Copied exactly and without pictures, the lines from the beginning of the entries through the one that holds "Planned completion date: December 2021" should form the entire reply.

[Data for analysis Boundary: Start]

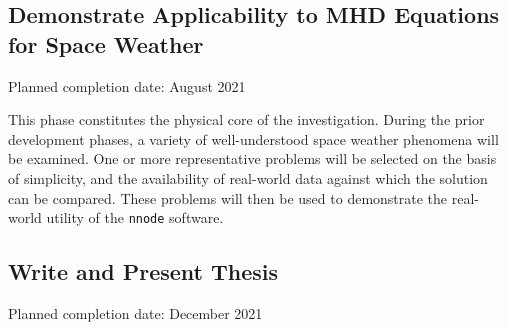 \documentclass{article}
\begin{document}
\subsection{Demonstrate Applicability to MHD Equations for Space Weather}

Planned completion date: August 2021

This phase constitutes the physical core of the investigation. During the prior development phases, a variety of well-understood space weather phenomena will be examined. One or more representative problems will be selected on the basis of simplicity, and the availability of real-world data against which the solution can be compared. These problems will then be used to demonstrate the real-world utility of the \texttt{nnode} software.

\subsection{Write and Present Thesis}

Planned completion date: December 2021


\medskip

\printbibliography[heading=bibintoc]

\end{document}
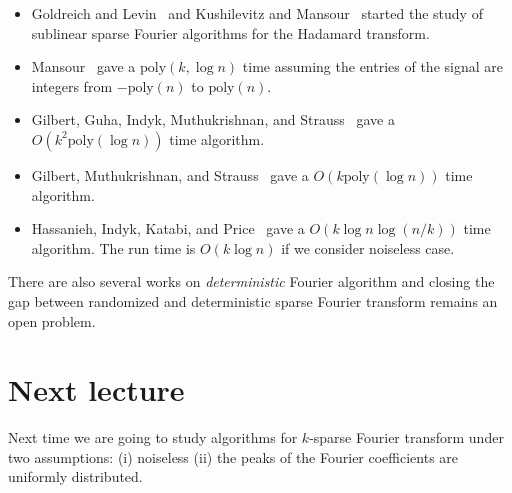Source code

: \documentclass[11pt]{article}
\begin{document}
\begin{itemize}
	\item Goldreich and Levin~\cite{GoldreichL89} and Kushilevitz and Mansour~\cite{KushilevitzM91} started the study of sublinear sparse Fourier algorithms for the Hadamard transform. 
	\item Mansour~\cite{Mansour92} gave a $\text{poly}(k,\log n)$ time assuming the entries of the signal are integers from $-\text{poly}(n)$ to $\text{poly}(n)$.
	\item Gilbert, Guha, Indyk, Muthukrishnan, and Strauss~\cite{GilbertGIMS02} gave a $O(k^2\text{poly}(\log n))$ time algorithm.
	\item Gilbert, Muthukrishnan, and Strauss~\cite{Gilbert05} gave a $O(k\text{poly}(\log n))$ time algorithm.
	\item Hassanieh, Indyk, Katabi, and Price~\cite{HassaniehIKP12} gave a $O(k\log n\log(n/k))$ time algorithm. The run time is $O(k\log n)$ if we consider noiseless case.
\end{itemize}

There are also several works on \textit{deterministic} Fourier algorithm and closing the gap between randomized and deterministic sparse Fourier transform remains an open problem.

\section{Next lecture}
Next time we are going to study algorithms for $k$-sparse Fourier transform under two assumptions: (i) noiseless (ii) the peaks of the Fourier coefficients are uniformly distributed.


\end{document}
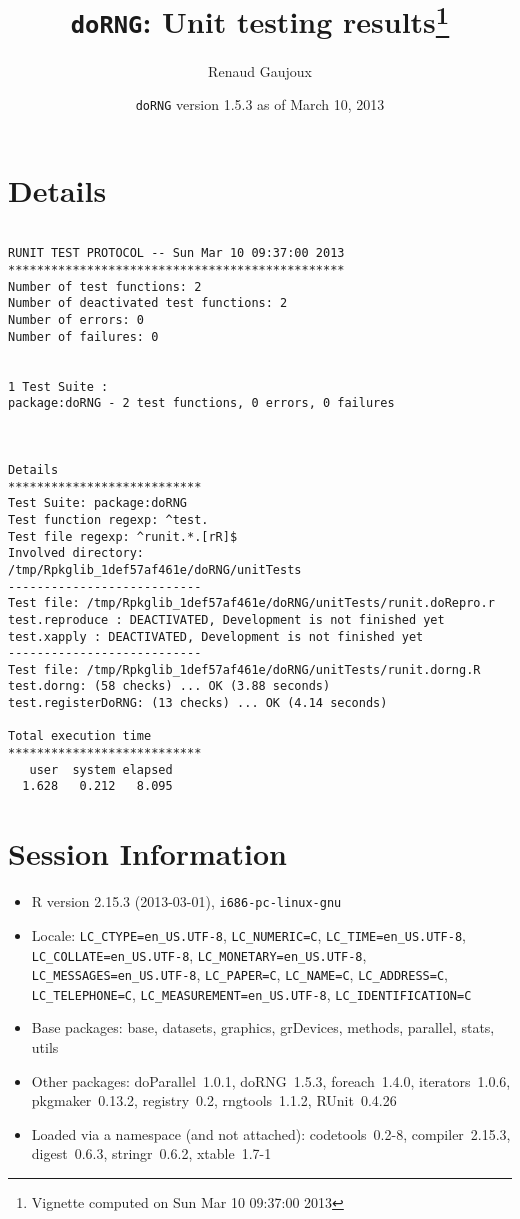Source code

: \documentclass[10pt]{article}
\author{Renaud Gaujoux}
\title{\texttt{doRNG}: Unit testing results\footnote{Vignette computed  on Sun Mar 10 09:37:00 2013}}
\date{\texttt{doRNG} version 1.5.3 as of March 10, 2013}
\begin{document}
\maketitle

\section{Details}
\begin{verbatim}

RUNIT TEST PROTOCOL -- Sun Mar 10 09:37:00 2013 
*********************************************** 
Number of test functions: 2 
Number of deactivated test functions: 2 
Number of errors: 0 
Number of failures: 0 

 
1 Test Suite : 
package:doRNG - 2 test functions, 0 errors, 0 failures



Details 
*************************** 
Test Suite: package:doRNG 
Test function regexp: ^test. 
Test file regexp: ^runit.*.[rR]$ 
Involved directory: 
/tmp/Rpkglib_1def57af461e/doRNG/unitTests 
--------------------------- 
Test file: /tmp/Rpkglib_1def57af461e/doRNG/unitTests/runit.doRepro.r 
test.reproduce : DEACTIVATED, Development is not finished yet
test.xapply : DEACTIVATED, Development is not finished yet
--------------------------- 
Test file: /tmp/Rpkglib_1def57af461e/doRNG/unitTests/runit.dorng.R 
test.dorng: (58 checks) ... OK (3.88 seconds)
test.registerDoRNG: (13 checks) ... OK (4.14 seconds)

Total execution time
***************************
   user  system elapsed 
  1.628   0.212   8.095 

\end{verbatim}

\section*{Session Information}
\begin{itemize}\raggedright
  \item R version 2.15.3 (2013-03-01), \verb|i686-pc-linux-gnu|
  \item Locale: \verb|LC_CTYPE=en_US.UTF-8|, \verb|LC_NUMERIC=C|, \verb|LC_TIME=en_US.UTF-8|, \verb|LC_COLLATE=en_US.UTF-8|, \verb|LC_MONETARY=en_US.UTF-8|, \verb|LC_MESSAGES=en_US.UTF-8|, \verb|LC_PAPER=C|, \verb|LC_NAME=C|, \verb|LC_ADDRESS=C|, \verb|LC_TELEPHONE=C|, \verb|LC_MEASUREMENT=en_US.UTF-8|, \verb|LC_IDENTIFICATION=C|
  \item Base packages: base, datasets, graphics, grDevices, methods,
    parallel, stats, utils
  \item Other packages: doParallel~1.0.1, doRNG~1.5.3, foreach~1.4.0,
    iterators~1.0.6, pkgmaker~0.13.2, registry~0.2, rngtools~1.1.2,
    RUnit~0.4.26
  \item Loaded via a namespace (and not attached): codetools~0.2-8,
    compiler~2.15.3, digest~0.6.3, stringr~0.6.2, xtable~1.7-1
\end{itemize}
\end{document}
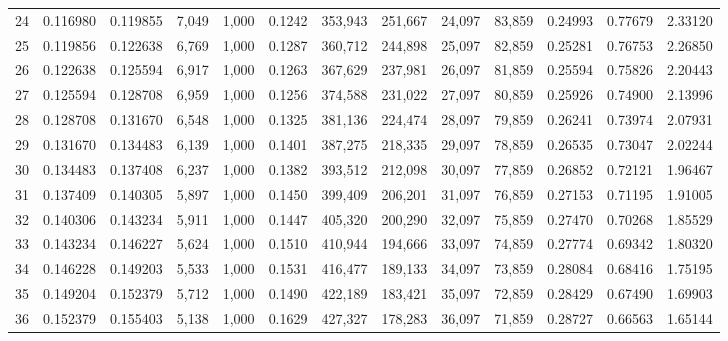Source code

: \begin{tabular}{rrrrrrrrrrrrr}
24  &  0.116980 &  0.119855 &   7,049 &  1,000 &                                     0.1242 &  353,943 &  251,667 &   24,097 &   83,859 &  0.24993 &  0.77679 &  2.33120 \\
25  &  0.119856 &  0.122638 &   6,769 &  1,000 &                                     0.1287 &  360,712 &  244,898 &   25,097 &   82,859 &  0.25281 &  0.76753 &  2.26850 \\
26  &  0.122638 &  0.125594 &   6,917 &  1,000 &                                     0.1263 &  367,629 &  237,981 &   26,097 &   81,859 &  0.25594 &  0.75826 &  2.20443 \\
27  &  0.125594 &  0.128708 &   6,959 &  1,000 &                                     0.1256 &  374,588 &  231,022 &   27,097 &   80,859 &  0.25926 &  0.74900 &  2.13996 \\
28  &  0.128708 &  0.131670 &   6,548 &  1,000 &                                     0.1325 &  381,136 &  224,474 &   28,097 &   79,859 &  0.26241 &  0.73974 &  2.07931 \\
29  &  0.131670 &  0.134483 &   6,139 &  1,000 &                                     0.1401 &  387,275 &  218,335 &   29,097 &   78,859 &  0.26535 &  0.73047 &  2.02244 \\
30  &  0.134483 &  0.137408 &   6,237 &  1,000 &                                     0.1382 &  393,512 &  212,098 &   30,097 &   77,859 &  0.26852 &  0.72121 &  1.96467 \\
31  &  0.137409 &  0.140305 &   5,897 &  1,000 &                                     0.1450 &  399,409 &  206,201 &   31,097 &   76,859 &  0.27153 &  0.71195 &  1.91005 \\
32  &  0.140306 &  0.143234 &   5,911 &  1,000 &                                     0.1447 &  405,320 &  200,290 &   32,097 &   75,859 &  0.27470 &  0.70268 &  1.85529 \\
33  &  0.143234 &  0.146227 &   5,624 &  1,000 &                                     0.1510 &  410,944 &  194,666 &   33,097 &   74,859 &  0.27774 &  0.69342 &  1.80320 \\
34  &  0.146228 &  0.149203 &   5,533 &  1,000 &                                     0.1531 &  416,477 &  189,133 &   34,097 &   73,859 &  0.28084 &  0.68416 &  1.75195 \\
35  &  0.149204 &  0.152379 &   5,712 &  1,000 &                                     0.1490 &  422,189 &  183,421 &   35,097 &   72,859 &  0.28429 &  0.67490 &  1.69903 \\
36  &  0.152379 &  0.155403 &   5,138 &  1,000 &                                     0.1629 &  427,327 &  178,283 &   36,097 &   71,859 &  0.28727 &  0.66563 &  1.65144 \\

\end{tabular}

[Data for analysis Boundary: End]

▶ _Response below_
 \documentclass{article}
\begin{document}
\subsection{Demonstrate Applicability to MHD Equations for Space Weather}

Planned completion date: August 2021

This phase constitutes the physical core of the investigation. During the prior development phases, a variety of well-understood space weather phenomena will be examined. One or more representative problems will be selected on the basis of simplicity, and the availability of real-world data against which the solution can be compared. These problems will then be used to demonstrate the real-world utility of the \texttt{nnode} software.

\subsection{Write and Present Thesis}

Planned completion date: December 2021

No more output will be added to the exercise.